• Israël - Gaza : Un marqueur pour les Forces de Gauche

     Ensemble! Autogestion Emancipation

     

    03 décembre 2023

    Ensemble ! Autogestion et Émancipation

     

    Israël - Gaza :

    Un marqueur pour les Forces de Gauche

     

     

    Nommer les choses

     

    On sait que les guerres liées à la colonisation ont du mal à être nommées, et utilisent souvent des termes euphémisants comme représailles, sécurisation, pacification.

    Il est important de bien nommer les choses : au cœur du conflit Israël/Palestine, il y a la colonisation - avec le sionisme, une colonisation particulière - et ses logiques meurtrières, la mise en place d’un véritable apartheid, encore aggravé par la politique du gouvernement israélien actuel, le plus à droite de l'histoire et composé en partie d'authentiques fascistes.

     

    La guerre en cours n'a en rien commencé le 7 octobre : de manière ouverte ou larvée, elle dure depuis 1948 et la Nakba de manière très asymétrique, entre la résistance palestinienne et la cinquième armée au monde.

    Pour nous, la solidarité avec le peuple palestinien et la résistance palestinienne, armée et non-armée, est un engagement de toujours.

     

    Comme pour l’Algérie en son temps ou l’Afrique du Sud plus récemment, la solidarité internationale a un grand rôle à jouer.

    Au temps des réseaux sociaux et de la mondialisation de l'information, c'est encore plus vrai aujourd'hui.

    Passé le moment de sidération et d'effroi provoqué à juste titre par l'acte de terreur du Hamas le 7 octobre, une opinion publique mondiale favorable à la cause palestinienne s'affirme de plus en plus, dans les sociétés du Sud mais aussi du Nord, à un point qu'on n'a jamais connu, en particulier dans les quartiers populaires. 

    Jusqu'en Israël où la volonté de négocier se manifeste, tandis qu'en la matière, des interrogations s'expriment sur la politique menée par Netanyahu.

     

    C'est une nouveauté et un élément-clé du rapport de forces.

    Certes, cela ne suffit pas mais l'infléchissement des discours gouvernementaux des pays du Nord est déjà significatif.

     

    Cette solidarité internationale peut peser pour faire cesser les massacres et imposer une solution juste et pérenne, permettant à cette zone de connaître une paix durable.

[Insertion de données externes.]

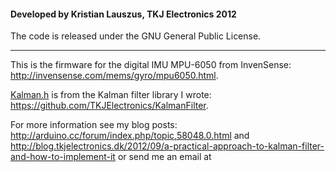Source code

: #### Developed by Kristian Lauszus, TKJ Electronics 2012

The code is released under the GNU General Public License.
_________

This is the firmware for the digital IMU MPU-6050 from InvenSense: <http://invensense.com/mems/gyro/mpu6050.html>.

[Kalman.h](Kalman.h) is from the Kalman filter library I wrote: <https://github.com/TKJElectronics/KalmanFilter>.

For more information see my blog posts: <http://arduino.cc/forum/index.php/topic,58048.0.html> and <http://blog.tkjelectronics.dk/2012/09/a-practical-approach-to-kalman-filter-and-how-to-implement-it> or send me an email at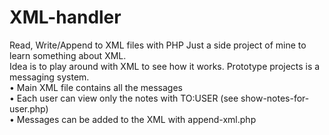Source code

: # XML-handler
Read, Write/Append to XML files with PHP
Just a side project of mine  to learn something about XML.
<br>
Idea is to play around with XML to see how it works. Prototype projects is a messaging system.<br>
• Main XML file contains all the messages<br>
• Each user can view only the notes with TO:USER (see show-notes-for-user.php)<br>
• Messages can be added to the XML with append-xml.php<br>
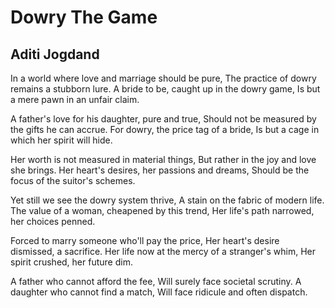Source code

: # Dowry The Game

## Aditi Jogdand

In a world where love and marriage should be pure,
The practice of dowry remains a stubborn lure.
A bride to be, caught up in the dowry game,
Is but a mere pawn in an unfair claim.

A father's love for his daughter, pure and true,
Should not be measured by the gifts he can accrue.
For dowry, the price tag of a bride,
Is but a cage in which her spirit will hide.

Her worth is not measured in material things,
But rather in the joy and love she brings.
Her heart's desires, her passions and dreams,
Should be the focus of the suitor's schemes.

Yet still we see the dowry system thrive,
A stain on the fabric of modern life.
The value of a woman, cheapened by this trend,
Her life's path narrowed, her choices penned.

Forced to marry someone who'll pay the price,
Her heart's desire dismissed, a sacrifice.
Her life now at the mercy of a stranger's whim,
Her spirit crushed, her future dim.

A father who cannot afford the fee,
Will surely face societal scrutiny.
A daughter who cannot find a match,
Will face ridicule and often dispatch.

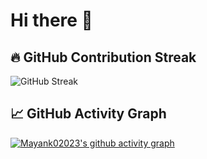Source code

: # Hi there 👋

## 🔥 GitHub Contribution Streak

![GitHub Streak](https://github-readme-streak-stats.herokuapp.com/?user=Mayank02023)

## 📈 GitHub Activity Graph

[![Mayank02023's github activity graph](https://github-readme-activity-graph.vercel.app/graph?username=Mayank02023&theme=github-compact)](https://github.com/Ashutosh00710/github-readme-activity-graph)


<!---
Mayank02023/Mayank02023 is a ✨ special ✨ repository because its `README.md` (this file) appears on your GitHub profile.
You can click the Preview link to take a look at your changes.
--->
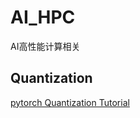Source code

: # AI_HPC
AI高性能计算相关

## Quantization
[pytorch Quantization Tutorial](https://pytorch.org/docs/2.0/quantization.html)
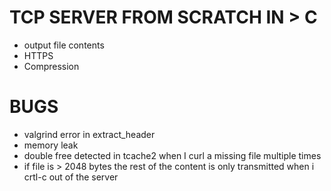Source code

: # TCP SERVER FROM SCRATCH IN > C
- output file contents
- HTTPS
- Compression

# BUGS
- valgrind error in extract_header
- memory leak
- double free detected in tcache2 when I curl a missing file multiple times 
- if file is > 2048 bytes the rest of the content is only transmitted when i crtl-c out of the server
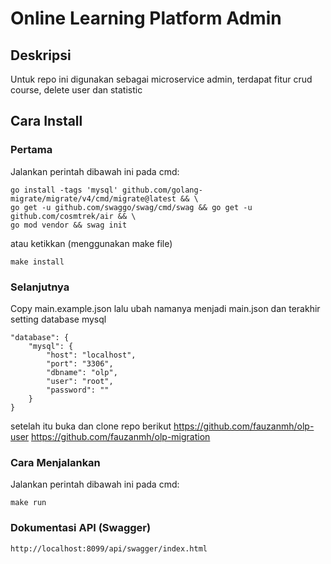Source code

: # Online Learning Platform Admin
## Deskripsi
Untuk repo ini digunakan sebagai microservice admin, terdapat fitur crud course, delete user dan statistic

## Cara Install
### Pertama 
Jalankan perintah dibawah ini pada cmd:

	go install -tags 'mysql' github.com/golang-migrate/migrate/v4/cmd/migrate@latest && \
	go get -u github.com/swaggo/swag/cmd/swag && go get -u github.com/cosmtrek/air && \
	go mod vendor && swag init                                                                                                      
atau ketikkan (menggunakan make file)

    make install

### Selanjutnya
Copy main.example.json lalu ubah namanya menjadi
main.json dan terakhir setting database mysql

    "database": {
        "mysql": {
            "host": "localhost",
            "port": "3306",
            "dbname": "olp",
            "user": "root",
            "password": ""
        }
    }

setelah itu buka dan clone repo berikut
https://github.com/fauzanmh/olp-user
https://github.com/fauzanmh/olp-migration



### Cara Menjalankan
Jalankan perintah dibawah ini pada cmd:
    
    make run


### Dokumentasi API (Swagger)

    http://localhost:8099/api/swagger/index.html
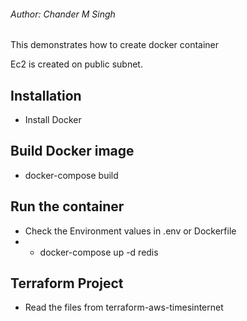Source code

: ###### Author: Chander M Singh 

This demonstrates how to create docker container
 
Ec2 is created on public subnet.

## Installation

  - Install Docker

## Build Docker image
  - docker-compose build 

## Run the container
  - Check the Environment values in .env or Dockerfile
  - - docker-compose up -d redis  

## Terraform Project
  - Read the files from terraform-aws-timesinternet 


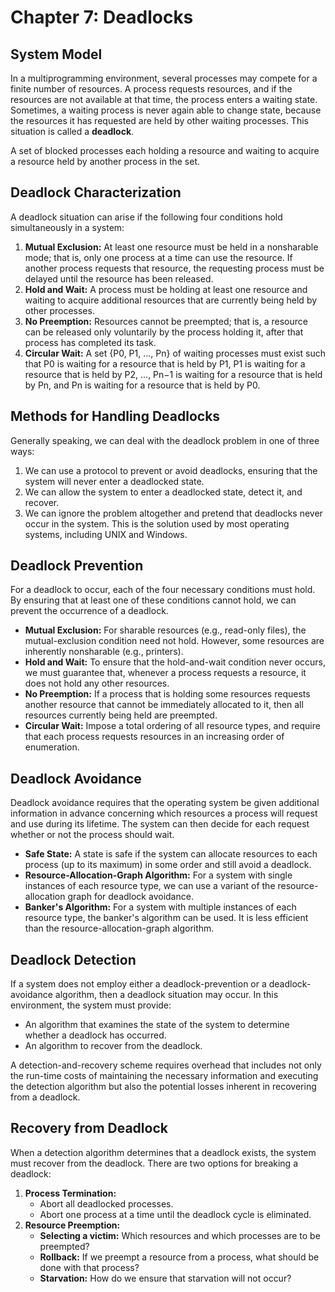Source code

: # Chapter 7: Deadlocks

## System Model

In a multiprogramming environment, several processes may compete for a finite number of resources. A process requests resources, and if the resources are not available at that time, the process enters a waiting state. Sometimes, a waiting process is never again able to change state, because the resources it has requested are held by other waiting processes. This situation is called a **deadlock**.

A set of blocked processes each holding a resource and waiting to acquire a resource held by another process in the set.

## Deadlock Characterization

A deadlock situation can arise if the following four conditions hold simultaneously in a system:

1.  **Mutual Exclusion:** At least one resource must be held in a nonsharable mode; that is, only one process at a time can use the resource. If another process requests that resource, the requesting process must be delayed until the resource has been released.
2.  **Hold and Wait:** A process must be holding at least one resource and waiting to acquire additional resources that are currently being held by other processes.
3.  **No Preemption:** Resources cannot be preempted; that is, a resource can be released only voluntarily by the process holding it, after that process has completed its task.
4.  **Circular Wait:** A set {P0, P1, ..., Pn} of waiting processes must exist such that P0 is waiting for a resource that is held by P1, P1 is waiting for a resource that is held by P2, ..., Pn−1 is waiting for a resource that is held by Pn, and Pn is waiting for a resource that is held by P0.

## Methods for Handling Deadlocks

Generally speaking, we can deal with the deadlock problem in one of three ways:

1.  We can use a protocol to prevent or avoid deadlocks, ensuring that the system will never enter a deadlocked state.
2.  We can allow the system to enter a deadlocked state, detect it, and recover.
3.  We can ignore the problem altogether and pretend that deadlocks never occur in the system. This is the solution used by most operating systems, including UNIX and Windows.

## Deadlock Prevention

For a deadlock to occur, each of the four necessary conditions must hold. By ensuring that at least one of these conditions cannot hold, we can prevent the occurrence of a deadlock.

-   **Mutual Exclusion:** For sharable resources (e.g., read-only files), the mutual-exclusion condition need not hold. However, some resources are inherently nonsharable (e.g., printers).
-   **Hold and Wait:** To ensure that the hold-and-wait condition never occurs, we must guarantee that, whenever a process requests a resource, it does not hold any other resources.
-   **No Preemption:** If a process that is holding some resources requests another resource that cannot be immediately allocated to it, then all resources currently being held are preempted.
-   **Circular Wait:** Impose a total ordering of all resource types, and require that each process requests resources in an increasing order of enumeration.

## Deadlock Avoidance

Deadlock avoidance requires that the operating system be given additional information in advance concerning which resources a process will request and use during its lifetime. The system can then decide for each request whether or not the process should wait.

-   **Safe State:** A state is safe if the system can allocate resources to each process (up to its maximum) in some order and still avoid a deadlock.
-   **Resource-Allocation-Graph Algorithm:** For a system with single instances of each resource type, we can use a variant of the resource-allocation graph for deadlock avoidance.
-   **Banker's Algorithm:** For a system with multiple instances of each resource type, the banker's algorithm can be used. It is less efficient than the resource-allocation-graph algorithm.

## Deadlock Detection

If a system does not employ either a deadlock-prevention or a deadlock-avoidance algorithm, then a deadlock situation may occur. In this environment, the system must provide:

-   An algorithm that examines the state of the system to determine whether a deadlock has occurred.
-   An algorithm to recover from the deadlock.

A detection-and-recovery scheme requires overhead that includes not only the run-time costs of maintaining the necessary information and executing the detection algorithm but also the potential losses inherent in recovering from a deadlock.

## Recovery from Deadlock

When a detection algorithm determines that a deadlock exists, the system must recover from the deadlock. There are two options for breaking a deadlock:

1.  **Process Termination:**
    -   Abort all deadlocked processes.
    -   Abort one process at a time until the deadlock cycle is eliminated.
2.  **Resource Preemption:**
    -   **Selecting a victim:** Which resources and which processes are to be preempted?
    -   **Rollback:** If we preempt a resource from a process, what should be done with that process?
    -   **Starvation:** How do we ensure that starvation will not occur?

    Il est essentiel pour les forces de gauche de résister au discours ambiant et d’affirmer qu’il n’y aura pas de solution durable sans liquidation du colonialisme, sous une forme qui respecte les droits de tous les peuples de la région - palestinien et israélien notamment- à l’existence et à la sécurité.

     

    Depuis les crimes commis lors de l’attaque faite par le Hamas le 7 octobre, un véritable rouleau compresseur médiatique nous presse de nous aligner sur les éléments de langage du pouvoir israélien

    L’antisémitisme est brandi comme argument pour évacuer le contexte politique et historique, et disqualifier toute critique vis à vis de la politique israélienne et toute expression de solidarité avec les Palestiniennes et les Palestiniens.

    A une échelle de masse, jamais le « deux poids deux mesures » ne s'est exprimé avec autant de cynisme.

    Ce « deux poids deux mesures » ne peut qu'accroître l'hostilité à l’État d'Israël dont bien peu rappellent la violation systématique des résolutions de l'ONU, même si ce fait est connu d'une partie importante de la population.

    Plus grave encore : l'assimilation entretenue par ailleurs entre Juifs et Israël n'alimente-t-elle pas l'antisémitisme ?

     

    Une gauche qui a du mal face un monde en plein basculement

     

    La situation en Israël/Palestine s’inscrit dans un monde en plein basculement, avec des conflits impérialistes et/ou coloniaux meurtriers, le développement de gouvernements autoritaires, menant des politiques capitalistes avec des mesures très agressives vis à vis des droits et libertés, ce qui laisse craindre la mise en place de pouvoirs ouvertement fascistes.

    Dans une telle situation et dans des contextes profondément différents, nos fondamentaux demeurent : nous défendons, de l'Ukraine à la Palestine, le droit des peuples à l'auto-détermination et à la résistance armée et non-armée, face au colonialisme et à l'impérialisme.

    Dans ces résistances, parce que les luttes d'aujourd'hui préfigurent la société émancipée de demain, il n'y a de place ni pour les actes de terreur ni pour les cibles civiles.

     

    Face à ce monde en plein basculement, les forces de gauche sont traversées par de vifs débats dans de nombreux pays, dont la France.

    Il n’est pas étonnant que le positionnement vis à vis du conflit Israël/Palestine soit devenu un marqueur au sein des forces de gauche et écologistes et que la NUPES soit en grande difficulté au motif des expressions de tel ou tel responsable politique sur cette question.

     

    De quoi le 12 novembre est-il le nom ?

     

    La manifestation du 12 novembre a été un moment de décantation, avec l'objectif de faire émerger une recomposition politique.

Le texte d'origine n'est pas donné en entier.